A young, pre-Taxi Driver Jodie Foster also shows up in this final third, offering Ripple to Alice’s boy and calling Tucson “a hellhole” (between this film and Hamlet 2, the Tucson Tourism Board has not fared well). As her son makes some tentative inroads into juvenile delinquency, Burstyn grows closer to Kristofferson, but she is unable to commit. Alice longs to have it all, and she is terrified that she may get it. They have an artificial public reconciliation scene in the diner where all the customers applaud, and while it’s a rare moment of falseness, it’s also quite telling that the film does not end there. Instead, it’s Alice and her son who get the last long lover’s walk into the sunset, ready to settle for life in Tucson, their visions of Monterey existing only as a neon hotel sign on a dingy main drag.  The hopeless cynic in me thinks that the Burstyn character in Requiem for a Dream might be the Burstyn character in Alice Doesn’t Live Here Anymore after a quarter-century of enabling her son’s awfulness and forestalling her hopes and dreams.  But the hopeless optimist in me prefers to believe that they all lived happily ever after.

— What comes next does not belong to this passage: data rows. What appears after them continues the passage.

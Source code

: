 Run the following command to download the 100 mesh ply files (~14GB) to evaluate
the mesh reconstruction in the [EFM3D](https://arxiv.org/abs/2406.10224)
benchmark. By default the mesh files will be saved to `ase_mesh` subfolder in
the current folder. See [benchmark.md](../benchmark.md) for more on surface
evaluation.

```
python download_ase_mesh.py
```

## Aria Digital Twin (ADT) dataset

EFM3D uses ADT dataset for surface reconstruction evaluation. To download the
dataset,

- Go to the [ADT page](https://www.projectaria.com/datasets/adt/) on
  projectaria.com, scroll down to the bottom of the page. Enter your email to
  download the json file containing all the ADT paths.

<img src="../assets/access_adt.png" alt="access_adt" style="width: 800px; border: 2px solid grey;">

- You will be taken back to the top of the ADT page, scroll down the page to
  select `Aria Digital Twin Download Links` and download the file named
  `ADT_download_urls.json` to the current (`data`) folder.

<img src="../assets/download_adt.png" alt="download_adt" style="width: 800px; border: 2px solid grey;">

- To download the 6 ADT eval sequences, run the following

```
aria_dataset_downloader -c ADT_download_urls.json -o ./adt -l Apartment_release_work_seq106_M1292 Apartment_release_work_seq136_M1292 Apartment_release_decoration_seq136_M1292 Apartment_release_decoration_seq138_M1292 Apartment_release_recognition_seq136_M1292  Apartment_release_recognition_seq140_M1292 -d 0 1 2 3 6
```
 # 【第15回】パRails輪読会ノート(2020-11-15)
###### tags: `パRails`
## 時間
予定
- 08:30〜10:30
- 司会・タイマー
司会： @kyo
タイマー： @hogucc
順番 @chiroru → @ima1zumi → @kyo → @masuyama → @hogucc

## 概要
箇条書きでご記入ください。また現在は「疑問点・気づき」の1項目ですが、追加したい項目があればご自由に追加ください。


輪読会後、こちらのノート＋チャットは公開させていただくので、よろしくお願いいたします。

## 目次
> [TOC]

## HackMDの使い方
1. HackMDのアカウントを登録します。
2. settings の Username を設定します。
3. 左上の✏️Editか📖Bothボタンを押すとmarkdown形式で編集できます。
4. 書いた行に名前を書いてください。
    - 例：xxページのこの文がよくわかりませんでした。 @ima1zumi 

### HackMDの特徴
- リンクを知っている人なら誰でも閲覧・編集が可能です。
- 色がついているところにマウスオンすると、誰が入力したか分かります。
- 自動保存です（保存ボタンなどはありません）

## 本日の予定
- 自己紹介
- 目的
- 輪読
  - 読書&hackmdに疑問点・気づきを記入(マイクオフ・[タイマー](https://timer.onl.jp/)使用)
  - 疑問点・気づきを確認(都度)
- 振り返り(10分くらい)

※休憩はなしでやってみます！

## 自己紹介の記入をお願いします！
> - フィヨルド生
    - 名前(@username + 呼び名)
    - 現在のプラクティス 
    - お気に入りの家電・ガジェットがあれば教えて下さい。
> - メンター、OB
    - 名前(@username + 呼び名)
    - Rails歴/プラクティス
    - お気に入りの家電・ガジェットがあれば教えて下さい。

Read more of Daniel’s reviews at Dare Daniel and Rotten Tomatoes, and listen to Daniel on the Dare Daniel podcast.

4 replies »

  1. Intrigued by your idea of casting Gena Rowlands or Faye Dunaway as Alice. Good choices! But I think we agree Ellen Burstyn was just right. I liked her and Marsha Mason back in the day because while they were certainly attractive, they had an Everywoman quality while Rowlands and Dunaway were intimidatingly beautiful.

    I also liked your comment about “the artificial public reconciliation.” It does feel like pandering, doesn’t it? It certainly doesn’t ruin this fine movie, but it does date it.

    Great post.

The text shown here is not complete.